His comments come in the wake of Fonterra Co-operative Group announcing a sharp revision downwards in the 2014/15 milk price forecast.

New Zealand farmers have welcomed the confirmation that the 2013/14 season has ended exactly as promised with a total payout of $8.50kg of milksolids (kg/MS).

Hoggard said: “There is a ‘good news and bad news’ dimension in this. The good news is that we take the 2013/14 confirmed payout and the lowest revised forecast for 2014/15, we are talking an average total of $7kg/MS across the two seasons.

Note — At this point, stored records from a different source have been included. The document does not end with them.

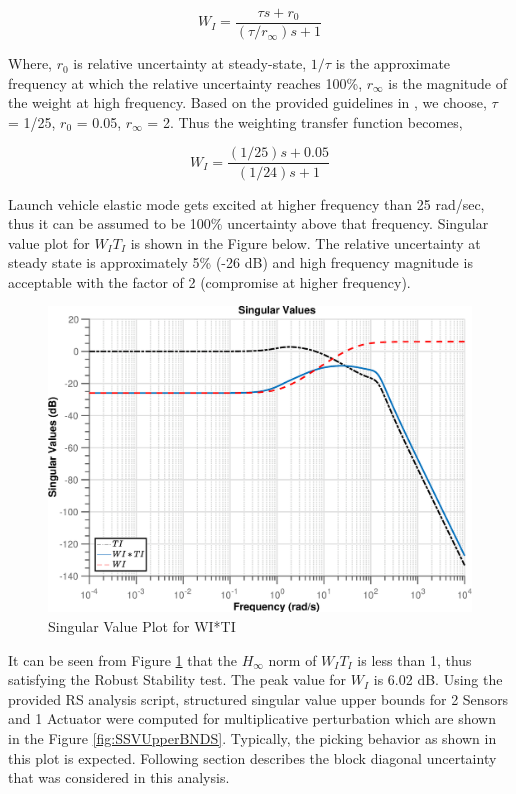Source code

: \documentclass[12pt]{article}
\begin{document}
	\begin{equation}
	W_I = \frac{\tau s + r_{0}}{(\tau/r_{\infty})s + 1}
	\end{equation} 
	
	\noindent Where, $r_{0}$ is relative uncertainty at steady-state, $1/\tau$ is the approximate frequency at which the relative uncertainty reaches 100\%, $r_{\infty}$ is the magnitude of the weight at high frequency. Based on the provided guidelines in \cite{cite3}, we choose, $\tau$ = 1/25, $r_{0}$ = 0.05, $r_{\infty}$ = 2. Thus the weighting transfer function becomes,  
	
	\begin{equation}
	W_I = \frac{(1/25) s + 0.05}{(1/24)s + 1}
	\end{equation} 
	
	\noindent Launch vehicle elastic mode gets excited at higher frequency than 25 rad/sec, thus it can be assumed to be 100\% uncertainty above that frequency. Singular value plot for $W_I T_I$ is shown in the Figure below. The relative uncertainty at steady state is approximately 5\% (-26 dB) and high frequency magnitude is acceptable with the factor of 2 (compromise at higher frequency).
	
	\begin{figure}[H]
		\centering
		\includegraphics[width=0.8\linewidth]{SigmaOfWiTi}
		\caption{Singular Value Plot for WI*TI}
		\label{fig:sigmaofwiti}
	\end{figure}
	
	\noindent It can be seen from Figure \ref{fig:sigmaofwiti} that the $H_{\infty}$ norm of $W_I T_I$ is less than 1, thus satisfying the Robust Stability test. The peak value for $W_{I}$ is 6.02 dB. Using the provided RS analysis script, structured singular value upper bounds for 2 Sensors and 1 Actuator were computed for multiplicative perturbation which are shown in the Figure \ref{fig:SSVUpperBNDS}. Typically, the picking behavior as shown in this plot is expected. Following section describes the block diagonal uncertainty that was considered in this analysis.
	
\end{document}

“A $5.30 kg/MS milkprice is also a lot higher than some commentators had expected if the forecast sticks. If being a little word with a big meaning.

“Losing 70c/kg/MS on the milk price is really going to hurt. Farmers will be kicking capital works into touch and will be pruning herds to rid themselves of any passengers.

“Farm working expenses this season, before depreciation and interest payments, are expected to be around $4 kg/MS this season. Feed, fertiliser as well as repairs and maintenance are going to be cut back. We’ll only do what needs to be done.

“What we know from DairyNZ is that two-thirds of dairy farms have working expenses of between $3.25 and $4.75 kg/MS. Of course when you start paying back the bank manager, the average cash costs on-farm head up to $5.40/kg/MS.

Hoggard stated: “As you can tell from what the forecast currently is, the current surplus is a wafer thin 15-25c/kg/MS. Expressed as retail milk, that’s about 1.25 to 2c/Lthis season.

“It means that upwards of a quarter of our guys will be making a loss this season.